:: WHAT IS NEEDED ::
Read the lines of the data below and retrieve those with "Sessions".

(Rendered images with source text)
Segment Open

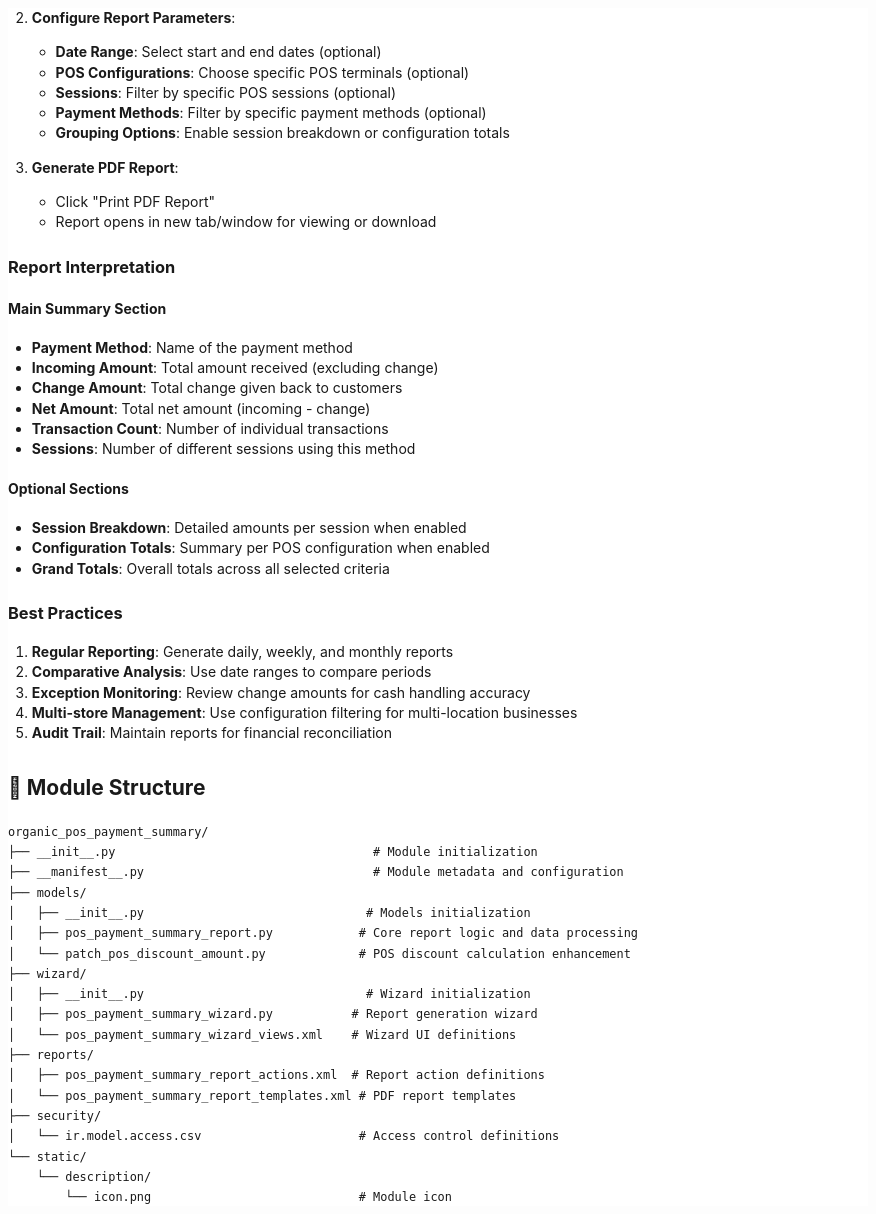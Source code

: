 2. **Configure Report Parameters**:
   - **Date Range**: Select start and end dates (optional)
   - **POS Configurations**: Choose specific POS terminals (optional)
   - **Sessions**: Filter by specific POS sessions (optional)
   - **Payment Methods**: Filter by specific payment methods (optional)
   - **Grouping Options**: Enable session breakdown or configuration totals

3. **Generate PDF Report**:
   - Click "Print PDF Report"
   - Report opens in new tab/window for viewing or download

### Report Interpretation

#### Main Summary Section
- **Payment Method**: Name of the payment method
- **Incoming Amount**: Total amount received (excluding change)
- **Change Amount**: Total change given back to customers
- **Net Amount**: Total net amount (incoming - change)
- **Transaction Count**: Number of individual transactions
- **Sessions**: Number of different sessions using this method

#### Optional Sections
- **Session Breakdown**: Detailed amounts per session when enabled
- **Configuration Totals**: Summary per POS configuration when enabled
- **Grand Totals**: Overall totals across all selected criteria

### Best Practices

1. **Regular Reporting**: Generate daily, weekly, and monthly reports
2. **Comparative Analysis**: Use date ranges to compare periods
3. **Exception Monitoring**: Review change amounts for cash handling accuracy
4. **Multi-store Management**: Use configuration filtering for multi-location businesses
5. **Audit Trail**: Maintain reports for financial reconciliation

## 📁 Module Structure

```
organic_pos_payment_summary/
├── __init__.py                                    # Module initialization
├── __manifest__.py                                # Module metadata and configuration
├── models/
│   ├── __init__.py                               # Models initialization
│   ├── pos_payment_summary_report.py            # Core report logic and data processing
│   └── patch_pos_discount_amount.py             # POS discount calculation enhancement
├── wizard/
│   ├── __init__.py                               # Wizard initialization
│   ├── pos_payment_summary_wizard.py           # Report generation wizard
│   └── pos_payment_summary_wizard_views.xml    # Wizard UI definitions
├── reports/
│   ├── pos_payment_summary_report_actions.xml  # Report action definitions
│   └── pos_payment_summary_report_templates.xml # PDF report templates
├── security/
│   └── ir.model.access.csv                      # Access control definitions
└── static/
    └── description/
        └── icon.png                             # Module icon
```
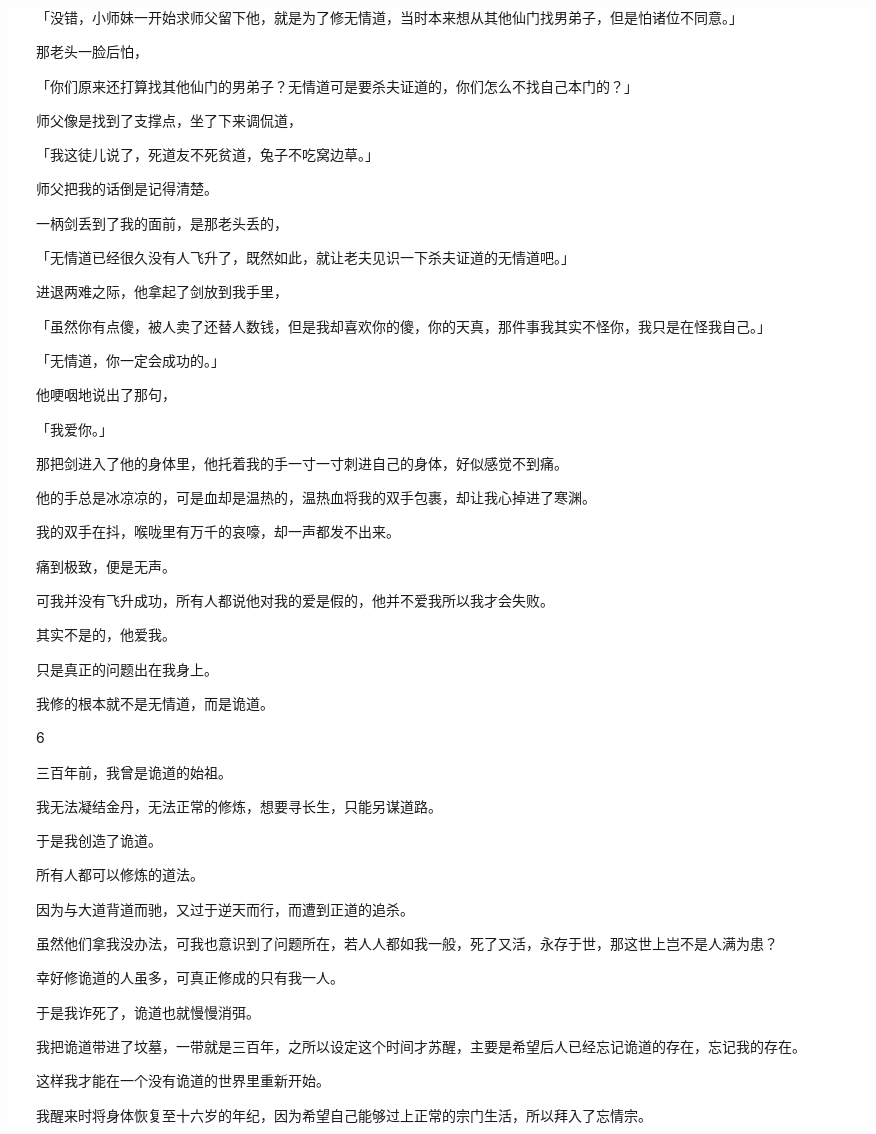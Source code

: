&emsp;&emsp;「没错，小师妹一开始求师父留下他，就是为了修无情道，当时本来想从其他仙门找男弟子，但是怕诸位不同意。」  
  
&emsp;&emsp;那老头一脸后怕，  
  
&emsp;&emsp;「你们原来还打算找其他仙门的男弟子？无情道可是要杀夫证道的，你们怎么不找自己本门的？」  
  
&emsp;&emsp;师父像是找到了支撑点，坐了下来调侃道，  
  
&emsp;&emsp;「我这徒儿说了，死道友不死贫道，兔子不吃窝边草。」  
  
&emsp;&emsp;师父把我的话倒是记得清楚。  
  
&emsp;&emsp;一柄剑丢到了我的面前，是那老头丢的，  
  
&emsp;&emsp;「无情道已经很久没有人飞升了，既然如此，就让老夫见识一下杀夫证道的无情道吧。」  
  
&emsp;&emsp;进退两难之际，他拿起了剑放到我手里，  
  
&emsp;&emsp;「虽然你有点傻，被人卖了还替人数钱，但是我却喜欢你的傻，你的天真，那件事我其实不怪你，我只是在怪我自己。」  
  
&emsp;&emsp;「无情道，你一定会成功的。」  
  
&emsp;&emsp;他哽咽地说出了那句，  
  
&emsp;&emsp;「我爱你。」  
  
&emsp;&emsp;那把剑进入了他的身体里，他托着我的手一寸一寸刺进自己的身体，好似感觉不到痛。  
  
&emsp;&emsp;他的手总是冰凉凉的，可是血却是温热的，温热血将我的双手包裹，却让我心掉进了寒渊。  
  
&emsp;&emsp;我的双手在抖，喉咙里有万千的哀嚎，却一声都发不出来。  
  
&emsp;&emsp;痛到极致，便是无声。  
  
&emsp;&emsp;可我并没有飞升成功，所有人都说他对我的爱是假的，他并不爱我所以我才会失败。  
  
&emsp;&emsp;其实不是的，他爱我。  
  
&emsp;&emsp;只是真正的问题出在我身上。  
  
&emsp;&emsp;我修的根本就不是无情道，而是诡道。  
  
&emsp;&emsp;6  
  
&emsp;&emsp;三百年前，我曾是诡道的始祖。  
  
&emsp;&emsp;我无法凝结金丹，无法正常的修炼，想要寻长生，只能另谋道路。  
  
&emsp;&emsp;于是我创造了诡道。  
  
&emsp;&emsp;所有人都可以修炼的道法。  
  
&emsp;&emsp;因为与大道背道而驰，又过于逆天而行，而遭到正道的追杀。  
  
&emsp;&emsp;虽然他们拿我没办法，可我也意识到了问题所在，若人人都如我一般，死了又活，永存于世，那这世上岂不是人满为患？  
  
&emsp;&emsp;幸好修诡道的人虽多，可真正修成的只有我一人。  
  
&emsp;&emsp;于是我诈死了，诡道也就慢慢消弭。  
  
&emsp;&emsp;我把诡道带进了坟墓，一带就是三百年，之所以设定这个时间才苏醒，主要是希望后人已经忘记诡道的存在，忘记我的存在。  
  
&emsp;&emsp;这样我才能在一个没有诡道的世界里重新开始。  
  
&emsp;&emsp;我醒来时将身体恢复至十六岁的年纪，因为希望自己能够过上正常的宗门生活，所以拜入了忘情宗。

Segment Closed

:: RESPONSE TO THE EXERCISE ::
   - **Sessions**: Filter by specific POS sessions (optional)
- **Sessions**: Number of different sessions using this method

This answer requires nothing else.